英文の個人差

 先日、とある論文について共著者であるネイティブのお二人に英文原稿をチェックしてもらった件について書きました。


 一人目のコメントや修正案にしたがって直したのものを、二人目に送りました。一人目は、当然のことながら私の英文を真っ赤になるほど添削してくれました。ところが、興味深いのは、その一人目に従って直した論文もまた、真っ赤になって返ってきたことです。二人目の人曰く、「英語に問題があるわけではないけれど、主な改訂ポイントは英語に関すること」だそうです。


 英語は多国籍の言語です。お二人の出身国(英国と米国)が違うからかもしれませんし、単なる個人差かもしれません。見かけ上は、片方が短文を、もう人方は長文を好むといった感じでした。


 現在、科学論文では共通言語として英語が用いられています。つまり、科学英語とは欧米人だけが使うという意味の言語ではありません。
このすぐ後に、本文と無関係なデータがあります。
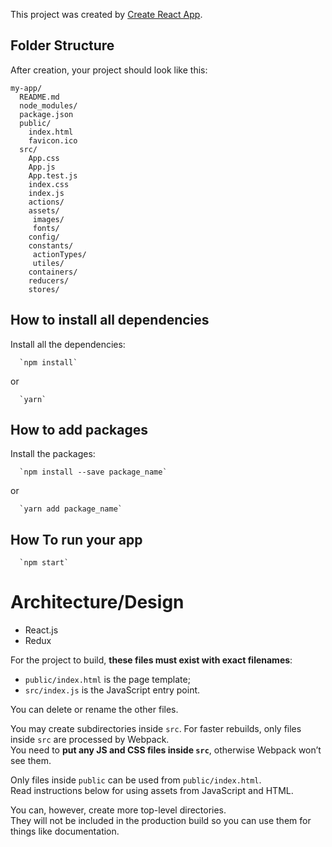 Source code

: This project was created by [Create React App](https://github.com/facebookincubator/create-react-app).

## Folder Structure

After creation, your project should look like this:

```
my-app/
  README.md
  node_modules/
  package.json
  public/
    index.html
    favicon.ico
  src/
    App.css
    App.js
    App.test.js
    index.css
    index.js
    actions/
    assets/
     images/
     fonts/
    config/
    constants/
     actionTypes/
     utiles/
    containers/
    reducers/
    stores/
```

## How to install all dependencies

Install all the dependencies:

```
  `npm install`
```

or

```
  `yarn`
```

## How to add packages

Install the packages:

```
  `npm install --save package_name`
```

or

```
  `yarn add package_name`
```

## How To run your app

```
  `npm start`
```

# Architecture/Design
  * React.js
  * Redux

For the project to build, **these files must exist with exact filenames**:

* `public/index.html` is the page template;
* `src/index.js` is the JavaScript entry point.

You can delete or rename the other files.

You may create subdirectories inside `src`. For faster rebuilds, only files inside `src` are processed by Webpack.<br>
You need to **put any JS and CSS files inside `src`**, otherwise Webpack won’t see them.

Only files inside `public` can be used from `public/index.html`.<br>
Read instructions below for using assets from JavaScript and HTML.

You can, however, create more top-level directories.<br>
They will not be included in the production build so you can use them for things like documentation. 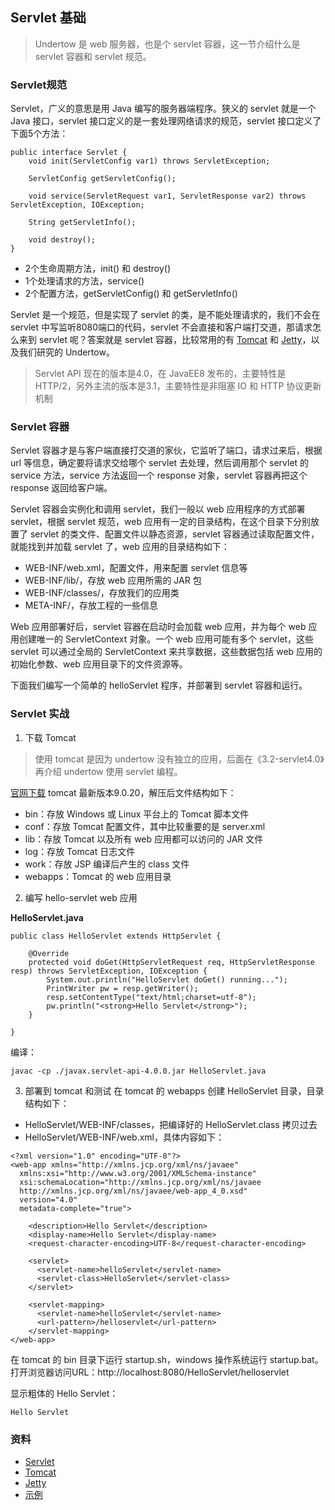 ## Servlet 基础

> Undertow 是 web 服务器，也是个 servlet 容器，这一节介绍什么是 servlet 容器和 servlet 规范。

### Servlet规范
Servlet，广义的意思是用 Java 编写的服务器端程序。狭义的 servlet 就是一个 Java 接口，servlet 接口定义的是一套处理网络请求的规范，servlet 接口定义了下面5个方法：
```
public interface Servlet {
    void init(ServletConfig var1) throws ServletException;

    ServletConfig getServletConfig();

    void service(ServletRequest var1, ServletResponse var2) throws ServletException, IOException;

    String getServletInfo();

    void destroy();
}
```
- 2个生命周期方法，init() 和 destroy()
- 1个处理请求的方法，service()
- 2个配置方法，getServletConfig() 和 getServletInfo()

Servlet 是一个规范，但是实现了 servlet 的类，是不能处理请求的，我们不会在 servlet 中写监听8080端口的代码，servlet 不会直接和客户端打交道，那请求怎么来到 servlet 呢？答案就是 servlet 容器，比较常用的有 [Tomcat](#资料) 和 [Jetty](#资料)，以及我们研究的 Undertow。

> Servlet API 现在的版本是4.0，在 JavaEE8 发布的，主要特性是 HTTP/2，另外主流的版本是3.1，主要特性是非阻塞 IO 和 HTTP 协议更新机制

### Servlet 容器
Servlet 容器才是与客户端直接打交道的家伙，它监听了端口，请求过来后，根据 url 等信息，确定要将请求交给哪个 servlet 去处理，然后调用那个 servlet 的 service 方法，service 方法返回一个 response 对象，servlet 容器再把这个response 返回给客户端。

Servlet 容器会实例化和调用 servlet，我们一般以 web 应用程序的方式部署 servlet，根据 servlet 规范，web 应用有一定的目录结构，在这个目录下分别放置了 servlet 的类文件、配置文件以静态资源，servlet 容器通过读取配置文件，就能找到并加载 servlet 了，web 应用的目录结构如下：
- WEB-INF/web.xml，配置文件，用来配置 servlet 信息等
- WEB-INF/lib/，存放 web 应用所需的 JAR 包
- WEB-INF/classes/，存放我们的应用类
- META-INF/，存放工程的一些信息

Web 应用部署好后，servlet 容器在启动时会加载 web 应用，并为每个 web 应用创建唯一的 ServletContext 对象。一个 web 应用可能有多个 servlet，这些 servlet 可以通过全局的 ServletContext 来共享数据，这些数据包括 web 应用的初始化参数、web 应用目录下的文件资源等。

下面我们编写一个简单的 helloServlet 程序，并部署到 servlet 容器和运行。

### Servlet 实战
1. 下载 Tomcat

> 使用 tomcat 是因为 undertow 没有独立的应用，后面在《3.2-servlet4.0》再介绍 undertow 使用 servlet 编程。

[官网下载](https://tomcat.apache.org/download-90.cgi) tomcat 最新版本9.0.20，解压后文件结构如下：
- bin：存放 Windows 或 Linux 平台上的 Tomcat 脚本文件
- conf：存放 Tomcat 配置文件，其中比较重要的是 server.xml
- lib：存放 Tomcat 以及所有 web 应用都可以访问的 JAR 文件
- log：存放 Tomcat 日志文件
- work：存放 JSP 编译后产生的 class 文件
- webapps：Tomcat 的 web 应用目录

2. 编写 hello-servlet web 应用

**HelloServlet.java**
```
public class HelloServlet extends HttpServlet {

    @Override
    protected void doGet(HttpServletRequest req, HttpServletResponse resp) throws ServletException, IOException {
        System.out.println("HelloServlet doGet() running...");
        PrintWriter pw = resp.getWriter();
        resp.setContentType("text/html;charset=utf-8");
        pw.println("<strong>Hello Servlet</strong>");
    }

}
```

编译：
```
javac -cp ./javax.servlet-api-4.0.0.jar HelloServlet.java
```

3. 部署到 tomcat 和测试
在 tomcat 的 webapps 创建 HelloServlet 目录，目录结构如下：
- HelloServlet/WEB-INF/classes，把编译好的 HelloServlet.class 拷贝过去
- HelloServlet/WEB-INF/web.xml，具体内容如下：
```
<?xml version="1.0" encoding="UTF-8"?>
<web-app xmlns="http://xmlns.jcp.org/xml/ns/javaee"
  xmlns:xsi="http://www.w3.org/2001/XMLSchema-instance"
  xsi:schemaLocation="http://xmlns.jcp.org/xml/ns/javaee
  http://xmlns.jcp.org/xml/ns/javaee/web-app_4_0.xsd"
  version="4.0"
  metadata-complete="true">

    <description>Hello Servlet</description>
    <display-name>Hello Servlet</display-name>
    <request-character-encoding>UTF-8</request-character-encoding>

    <servlet>
      <servlet-name>helloServlet</servlet-name>
      <servlet-class>HelloServlet</servlet-class>
    </servlet>

    <servlet-mapping>
      <servlet-name>helloServlet</servlet-name>
      <url-pattern>/helloservlet</url-pattern>
    </servlet-mapping>
</web-app>
```

在 tomcat 的 bin 目录下运行 startup.sh，windows 操作系统运行 startup.bat。打开浏览器访问URL：http://localhost:8080/HelloServlet/helloservlet

显示粗体的 Hello Servlet：
```
Hello Servlet
```

### 资料
- [Servlet](https://zh.wikipedia.org/wiki/Java_Servlet)
- [Tomcat](http://tomcat.apache.org/)
- [Jetty](https://www.eclipse.org/jetty/)
- [示例](../source/1.3/README.md)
欧米人にも英文の個人差があるなら、それをより拡張して「日本人の科学英文」という個性もまたあって良いような気もしてきます。


もっとも、これについては日本人がそうしたいと思っても、他の国の人が良いと思ってくれないとどうにもなりません。主要な科学雑誌の編集者を非英語圏の研究者が占めるか、はたまた非英語圏の科学者が英語圏の数を上回るか、そんな時代がくれば少しくらい可能性が出てくるような気もしますが。